▶ [MATERIAL FOR THIS TASK]:
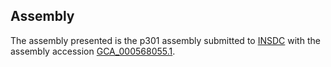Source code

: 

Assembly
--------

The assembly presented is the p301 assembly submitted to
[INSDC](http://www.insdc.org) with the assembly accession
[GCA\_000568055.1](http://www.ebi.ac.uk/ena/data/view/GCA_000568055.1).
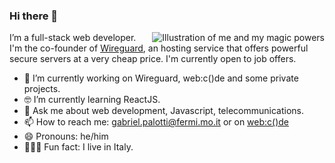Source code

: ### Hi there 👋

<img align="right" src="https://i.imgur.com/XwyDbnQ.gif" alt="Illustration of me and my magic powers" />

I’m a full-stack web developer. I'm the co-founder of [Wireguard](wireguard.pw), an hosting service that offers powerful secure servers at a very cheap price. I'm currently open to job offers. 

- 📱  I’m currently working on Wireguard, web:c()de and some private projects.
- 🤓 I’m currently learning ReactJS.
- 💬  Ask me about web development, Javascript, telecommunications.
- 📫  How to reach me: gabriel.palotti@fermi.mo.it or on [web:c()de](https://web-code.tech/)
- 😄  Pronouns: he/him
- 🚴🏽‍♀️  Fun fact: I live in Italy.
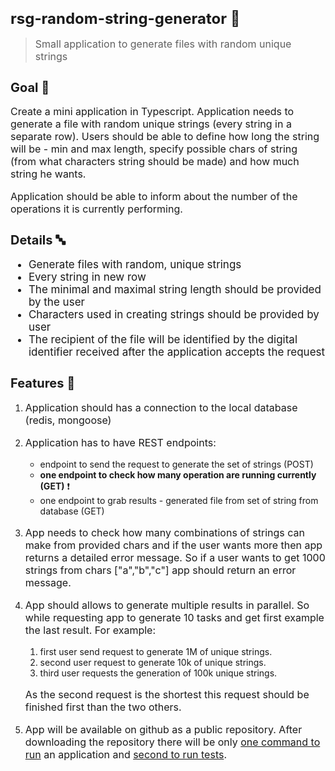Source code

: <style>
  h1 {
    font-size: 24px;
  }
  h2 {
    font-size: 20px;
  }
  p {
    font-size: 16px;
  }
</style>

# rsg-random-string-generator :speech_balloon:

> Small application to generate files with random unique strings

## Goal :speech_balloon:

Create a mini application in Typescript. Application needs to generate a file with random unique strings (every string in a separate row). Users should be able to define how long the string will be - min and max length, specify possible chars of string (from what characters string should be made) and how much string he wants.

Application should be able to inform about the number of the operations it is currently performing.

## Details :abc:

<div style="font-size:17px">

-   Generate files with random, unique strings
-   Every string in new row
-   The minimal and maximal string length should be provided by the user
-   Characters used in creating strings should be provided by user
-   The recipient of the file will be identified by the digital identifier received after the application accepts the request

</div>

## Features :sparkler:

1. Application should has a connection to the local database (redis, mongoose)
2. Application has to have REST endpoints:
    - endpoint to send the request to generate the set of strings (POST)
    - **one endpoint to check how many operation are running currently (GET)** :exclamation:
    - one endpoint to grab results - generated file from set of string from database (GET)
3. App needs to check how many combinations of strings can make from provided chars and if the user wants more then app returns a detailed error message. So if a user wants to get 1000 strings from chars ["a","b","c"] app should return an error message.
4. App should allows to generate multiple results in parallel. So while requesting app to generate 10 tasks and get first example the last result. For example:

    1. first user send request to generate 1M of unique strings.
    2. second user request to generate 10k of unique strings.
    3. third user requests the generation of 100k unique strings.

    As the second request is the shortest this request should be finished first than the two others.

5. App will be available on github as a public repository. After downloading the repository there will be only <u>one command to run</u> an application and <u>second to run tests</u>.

---

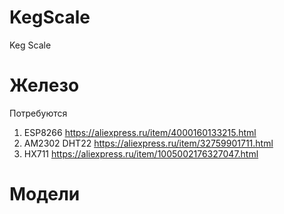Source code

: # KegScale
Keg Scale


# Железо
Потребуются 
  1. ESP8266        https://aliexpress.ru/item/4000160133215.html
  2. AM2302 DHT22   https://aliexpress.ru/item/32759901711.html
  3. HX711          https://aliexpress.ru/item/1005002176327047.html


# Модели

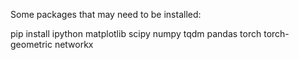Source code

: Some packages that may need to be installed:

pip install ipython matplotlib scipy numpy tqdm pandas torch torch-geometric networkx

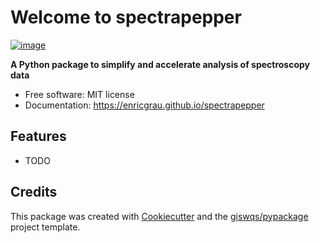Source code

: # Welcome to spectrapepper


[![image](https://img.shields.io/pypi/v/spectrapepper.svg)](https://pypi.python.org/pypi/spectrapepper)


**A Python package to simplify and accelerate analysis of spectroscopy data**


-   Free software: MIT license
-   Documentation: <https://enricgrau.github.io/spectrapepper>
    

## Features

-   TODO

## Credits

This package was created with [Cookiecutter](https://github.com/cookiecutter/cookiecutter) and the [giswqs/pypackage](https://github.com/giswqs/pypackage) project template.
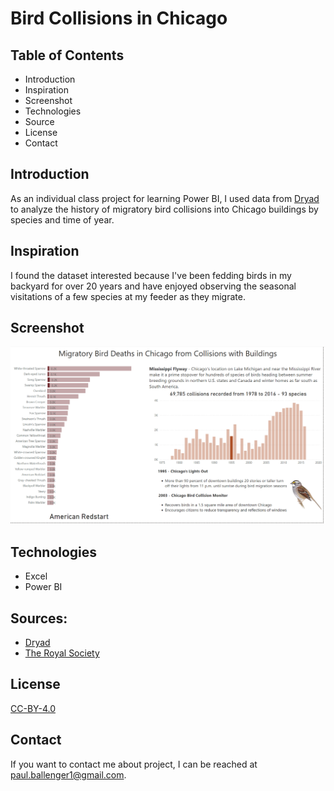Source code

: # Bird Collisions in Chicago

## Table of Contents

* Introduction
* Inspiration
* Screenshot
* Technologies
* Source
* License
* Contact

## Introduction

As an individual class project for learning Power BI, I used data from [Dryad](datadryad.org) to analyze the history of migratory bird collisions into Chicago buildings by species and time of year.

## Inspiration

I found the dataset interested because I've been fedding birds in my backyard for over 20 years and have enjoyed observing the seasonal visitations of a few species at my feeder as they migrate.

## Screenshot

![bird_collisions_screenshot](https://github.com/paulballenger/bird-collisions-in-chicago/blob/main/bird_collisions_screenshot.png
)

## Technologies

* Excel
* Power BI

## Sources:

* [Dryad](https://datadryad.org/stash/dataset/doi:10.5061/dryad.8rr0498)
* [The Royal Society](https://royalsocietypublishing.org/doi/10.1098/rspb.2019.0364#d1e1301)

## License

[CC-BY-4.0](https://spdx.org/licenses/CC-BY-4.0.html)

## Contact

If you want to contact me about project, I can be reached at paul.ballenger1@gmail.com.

▶ [WHAT IS BEING ASKED]: The reply should consist solely of the lines above from the one that has "As the second" through the one that has "5. App will", reproduced exactly.

▶ [OUTPUT BELOW]:
    As the second request is the shortest this request should be finished first than the two others.

5. App will be available on github as a public repository. After downloading the repository there will be only <u>one command to run</u> an application and <u>second to run tests</u>.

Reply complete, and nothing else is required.